From the line that includes "Naive Resubstitution &" to the last line of the data, quote each line precisely; both boundary lines belong in the answer.

● ● ● ● ●

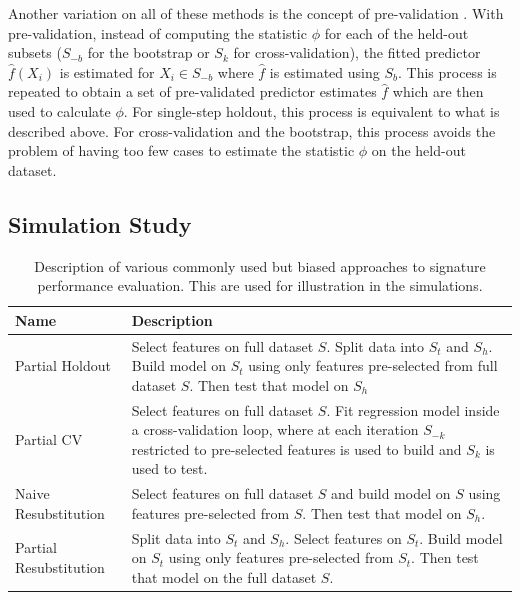 \documentclass[12pt,]{article}
\begin{document}
Another variation on all of these methods is the concept of
pre-validation \citep{tibshirani2002pre}. With pre-validation, instead
of computing the statistic \(\phi\) for each of the held-out subsets
(\(S_{-b}\) for the bootstrap or \(S_{k}\) for cross-validation), the
fitted predictor \(\hat{f}(X_i)\) is estimated for \(X_i \in S_{-b}\)
where \(\hat{f}\) is estimated using \(S_{b}\). This process is repeated
to obtain a set of pre-validated predictor estimates \(\hat{f}\) which
are then used to calculate \(\phi\). For single-step holdout, this
process is equivalent to what is described above. For cross-validation
and the bootstrap, this process avoids the problem of having too few
cases to estimate the statistic \(\phi\) on the held-out dataset.

\subsection{Simulation Study}\label{simulation-study}

\begin{table}
\caption{Description of various commonly used but biased approaches to signature performance evaluation. This are used for illustration in the simulations. \label{descript} }
\begin{center}
\begin{tabular}[!ht]{l|p{3in}}
Name & Description \\
\hline
Partial Holdout & Select features on full dataset $S$. Split data into $S_t$ and $S_h$. Build model on $S_t$ using only features pre-selected from full dataset $S$. Then test that model on $S_h$ \\
Partial CV  & Select features on full dataset $S$. Fit regression model inside a cross-validation loop, where at each iteration $S_{-k}$ restricted to pre-selected features is used to build and $S_k$ is used to test. \\
Naive Resubstitution & Select features on full dataset $S$ and build model on $S$ using features pre-selected from $S$. Then test that model on $S_h$. \\
Partial Resubstitution & Split data into $S_t$ and $S_h$. Select features on $S_t$. Build model on $S_t$ using only features pre-selected from $S_t$. Then test that model on the full dataset $S$. \\
\end{tabular}
\end{center}
\end{table}
\end{document}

● ● ● ● ●

FINISHED TASK:
Naive Resubstitution & Select features on full dataset $S$ and build model on $S$ using features pre-selected from $S$. Then test that model on $S_h$. \\
Partial Resubstitution & Split data into $S_t$ and $S_h$. Select features on $S_t$. Build model on $S_t$ using only features pre-selected from $S_t$. Then test that model on the full dataset $S$. \\
\end{tabular}
\end{center}
\end{table}
\end{document}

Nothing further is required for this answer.